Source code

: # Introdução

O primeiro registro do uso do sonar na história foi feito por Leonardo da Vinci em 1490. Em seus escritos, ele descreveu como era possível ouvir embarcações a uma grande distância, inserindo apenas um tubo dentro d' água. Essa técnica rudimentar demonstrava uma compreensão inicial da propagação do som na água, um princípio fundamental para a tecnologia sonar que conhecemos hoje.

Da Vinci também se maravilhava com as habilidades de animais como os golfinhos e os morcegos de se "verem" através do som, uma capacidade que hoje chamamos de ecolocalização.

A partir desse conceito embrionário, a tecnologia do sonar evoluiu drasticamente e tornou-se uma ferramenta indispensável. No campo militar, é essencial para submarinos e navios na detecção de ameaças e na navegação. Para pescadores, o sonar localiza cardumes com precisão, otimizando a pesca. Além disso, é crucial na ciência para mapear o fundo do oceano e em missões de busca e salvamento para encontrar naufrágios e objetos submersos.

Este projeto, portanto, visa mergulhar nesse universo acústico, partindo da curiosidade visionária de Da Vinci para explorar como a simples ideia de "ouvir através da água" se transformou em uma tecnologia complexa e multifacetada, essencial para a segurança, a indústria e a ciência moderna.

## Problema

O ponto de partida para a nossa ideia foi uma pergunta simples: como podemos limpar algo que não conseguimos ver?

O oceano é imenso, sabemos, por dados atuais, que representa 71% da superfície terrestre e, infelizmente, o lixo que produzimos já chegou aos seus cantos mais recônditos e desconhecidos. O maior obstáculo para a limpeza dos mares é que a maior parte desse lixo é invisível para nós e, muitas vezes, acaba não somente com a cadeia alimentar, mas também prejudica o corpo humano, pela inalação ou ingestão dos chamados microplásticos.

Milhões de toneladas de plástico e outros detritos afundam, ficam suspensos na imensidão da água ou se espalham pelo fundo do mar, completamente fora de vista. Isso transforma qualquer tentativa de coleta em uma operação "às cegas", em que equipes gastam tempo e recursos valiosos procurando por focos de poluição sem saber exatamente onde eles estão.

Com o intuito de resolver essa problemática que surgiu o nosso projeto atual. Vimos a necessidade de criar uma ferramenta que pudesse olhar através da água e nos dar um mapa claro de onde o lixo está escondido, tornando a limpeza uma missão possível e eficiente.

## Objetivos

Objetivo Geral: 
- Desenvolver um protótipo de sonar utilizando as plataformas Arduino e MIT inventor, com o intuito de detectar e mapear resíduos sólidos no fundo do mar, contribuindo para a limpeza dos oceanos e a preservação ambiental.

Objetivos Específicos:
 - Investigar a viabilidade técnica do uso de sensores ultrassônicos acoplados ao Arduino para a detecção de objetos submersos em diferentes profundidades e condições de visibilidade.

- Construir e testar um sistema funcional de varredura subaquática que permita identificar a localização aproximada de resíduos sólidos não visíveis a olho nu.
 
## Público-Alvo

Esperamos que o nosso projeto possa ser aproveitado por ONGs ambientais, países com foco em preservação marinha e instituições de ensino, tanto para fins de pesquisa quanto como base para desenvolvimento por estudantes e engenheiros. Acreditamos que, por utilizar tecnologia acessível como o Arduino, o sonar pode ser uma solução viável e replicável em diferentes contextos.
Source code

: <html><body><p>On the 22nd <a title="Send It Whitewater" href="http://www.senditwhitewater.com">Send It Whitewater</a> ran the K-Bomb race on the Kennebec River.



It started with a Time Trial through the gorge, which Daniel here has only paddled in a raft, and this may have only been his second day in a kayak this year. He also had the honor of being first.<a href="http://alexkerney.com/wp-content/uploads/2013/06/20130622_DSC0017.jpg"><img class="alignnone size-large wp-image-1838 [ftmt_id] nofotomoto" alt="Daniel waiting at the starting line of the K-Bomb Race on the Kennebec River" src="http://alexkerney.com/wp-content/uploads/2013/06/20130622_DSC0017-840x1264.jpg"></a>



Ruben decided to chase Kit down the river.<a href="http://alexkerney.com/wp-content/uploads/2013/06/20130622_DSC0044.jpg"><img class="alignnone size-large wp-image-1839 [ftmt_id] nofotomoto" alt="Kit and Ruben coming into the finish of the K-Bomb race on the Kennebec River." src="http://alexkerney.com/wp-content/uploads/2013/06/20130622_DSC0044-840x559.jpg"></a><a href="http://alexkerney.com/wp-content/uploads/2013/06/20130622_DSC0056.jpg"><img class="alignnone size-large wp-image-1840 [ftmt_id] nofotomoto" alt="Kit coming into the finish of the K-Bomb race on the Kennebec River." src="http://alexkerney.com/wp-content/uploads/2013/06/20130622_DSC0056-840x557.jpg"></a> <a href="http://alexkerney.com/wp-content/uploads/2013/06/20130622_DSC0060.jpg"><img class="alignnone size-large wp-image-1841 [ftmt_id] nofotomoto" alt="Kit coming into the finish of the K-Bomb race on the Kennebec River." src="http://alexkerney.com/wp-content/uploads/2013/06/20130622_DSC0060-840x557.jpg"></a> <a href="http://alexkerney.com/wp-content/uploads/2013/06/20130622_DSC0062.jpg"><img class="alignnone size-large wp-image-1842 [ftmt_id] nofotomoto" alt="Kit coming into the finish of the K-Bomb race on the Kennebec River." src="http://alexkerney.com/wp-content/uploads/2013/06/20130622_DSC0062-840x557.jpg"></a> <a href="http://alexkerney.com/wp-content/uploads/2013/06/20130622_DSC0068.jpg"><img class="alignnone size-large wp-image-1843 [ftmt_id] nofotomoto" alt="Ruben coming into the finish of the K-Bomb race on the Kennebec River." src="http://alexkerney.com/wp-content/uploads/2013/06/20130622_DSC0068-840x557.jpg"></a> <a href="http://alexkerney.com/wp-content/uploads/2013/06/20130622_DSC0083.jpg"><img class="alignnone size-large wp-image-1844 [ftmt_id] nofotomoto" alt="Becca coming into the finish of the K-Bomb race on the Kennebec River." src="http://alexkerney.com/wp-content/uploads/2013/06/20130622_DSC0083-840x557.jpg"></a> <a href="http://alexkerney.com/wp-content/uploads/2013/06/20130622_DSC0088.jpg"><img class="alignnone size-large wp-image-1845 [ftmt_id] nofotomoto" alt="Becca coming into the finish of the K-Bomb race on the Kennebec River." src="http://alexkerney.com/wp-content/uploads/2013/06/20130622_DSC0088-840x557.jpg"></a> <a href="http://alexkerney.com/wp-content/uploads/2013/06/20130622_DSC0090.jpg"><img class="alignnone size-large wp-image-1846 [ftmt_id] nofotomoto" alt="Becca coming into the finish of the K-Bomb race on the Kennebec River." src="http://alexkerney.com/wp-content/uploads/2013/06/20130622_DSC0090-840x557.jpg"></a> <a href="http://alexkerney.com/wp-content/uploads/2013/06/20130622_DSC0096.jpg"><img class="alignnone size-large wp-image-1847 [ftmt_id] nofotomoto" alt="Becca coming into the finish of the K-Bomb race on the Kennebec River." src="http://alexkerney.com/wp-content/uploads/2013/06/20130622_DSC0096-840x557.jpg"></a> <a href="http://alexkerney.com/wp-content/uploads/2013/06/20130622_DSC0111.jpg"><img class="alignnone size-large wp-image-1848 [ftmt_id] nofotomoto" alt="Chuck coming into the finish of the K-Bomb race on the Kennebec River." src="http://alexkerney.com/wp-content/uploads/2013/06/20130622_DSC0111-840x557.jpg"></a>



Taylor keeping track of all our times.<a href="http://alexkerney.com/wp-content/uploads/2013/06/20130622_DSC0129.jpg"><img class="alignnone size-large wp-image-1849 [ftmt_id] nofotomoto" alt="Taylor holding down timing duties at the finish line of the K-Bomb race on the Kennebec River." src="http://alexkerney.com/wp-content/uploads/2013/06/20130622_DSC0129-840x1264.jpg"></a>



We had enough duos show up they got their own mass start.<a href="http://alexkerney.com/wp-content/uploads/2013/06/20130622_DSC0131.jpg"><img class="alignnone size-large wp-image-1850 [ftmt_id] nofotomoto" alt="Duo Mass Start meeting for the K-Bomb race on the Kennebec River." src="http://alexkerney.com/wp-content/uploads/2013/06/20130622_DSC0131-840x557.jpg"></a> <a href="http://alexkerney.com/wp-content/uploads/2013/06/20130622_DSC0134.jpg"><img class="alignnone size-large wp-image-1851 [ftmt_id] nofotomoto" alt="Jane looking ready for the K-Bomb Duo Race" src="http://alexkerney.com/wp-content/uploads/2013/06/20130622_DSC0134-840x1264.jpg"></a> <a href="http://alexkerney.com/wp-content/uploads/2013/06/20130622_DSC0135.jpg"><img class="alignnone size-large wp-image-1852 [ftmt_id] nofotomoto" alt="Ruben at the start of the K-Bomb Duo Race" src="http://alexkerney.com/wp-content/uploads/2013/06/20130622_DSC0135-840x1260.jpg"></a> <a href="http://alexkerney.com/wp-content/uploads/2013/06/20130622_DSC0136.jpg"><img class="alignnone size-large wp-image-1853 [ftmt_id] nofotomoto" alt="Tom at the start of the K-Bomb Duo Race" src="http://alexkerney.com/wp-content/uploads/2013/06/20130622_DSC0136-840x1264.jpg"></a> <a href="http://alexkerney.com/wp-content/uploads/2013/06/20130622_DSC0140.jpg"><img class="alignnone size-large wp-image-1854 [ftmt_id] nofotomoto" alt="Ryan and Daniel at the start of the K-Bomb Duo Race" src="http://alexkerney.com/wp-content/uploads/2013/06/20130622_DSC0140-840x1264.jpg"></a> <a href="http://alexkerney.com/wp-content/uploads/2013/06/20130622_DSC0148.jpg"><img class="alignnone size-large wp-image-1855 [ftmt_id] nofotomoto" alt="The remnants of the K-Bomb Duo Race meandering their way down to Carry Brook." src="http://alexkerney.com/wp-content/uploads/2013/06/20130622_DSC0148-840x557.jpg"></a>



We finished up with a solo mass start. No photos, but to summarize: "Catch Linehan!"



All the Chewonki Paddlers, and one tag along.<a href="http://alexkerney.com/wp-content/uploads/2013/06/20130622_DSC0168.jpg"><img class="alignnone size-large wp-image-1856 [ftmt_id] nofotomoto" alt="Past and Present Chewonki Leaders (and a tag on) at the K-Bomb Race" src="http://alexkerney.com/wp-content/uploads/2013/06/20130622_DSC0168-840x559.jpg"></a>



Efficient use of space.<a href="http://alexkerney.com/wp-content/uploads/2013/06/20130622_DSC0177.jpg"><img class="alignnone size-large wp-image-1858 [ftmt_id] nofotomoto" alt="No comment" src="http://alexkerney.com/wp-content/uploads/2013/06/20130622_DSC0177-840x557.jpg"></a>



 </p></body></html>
_ _ _ _ _
• **INSTRUCTIONS TO FOLLOW**: Retype exactly the lines from the first line of the records above through the line containing "O primeiro registro", both included, and nothing else.

• **YOUR SOLUTION**:
Source code

: # Introdução

O primeiro registro do uso do sonar na história foi feito por Leonardo da Vinci em 1490. Em seus escritos, ele descreveu como era possível ouvir embarcações a uma grande distância, inserindo apenas um tubo dentro d' água. Essa técnica rudimentar demonstrava uma compreensão inicial da propagação do som na água, um princípio fundamental para a tecnologia sonar que conhecemos hoje.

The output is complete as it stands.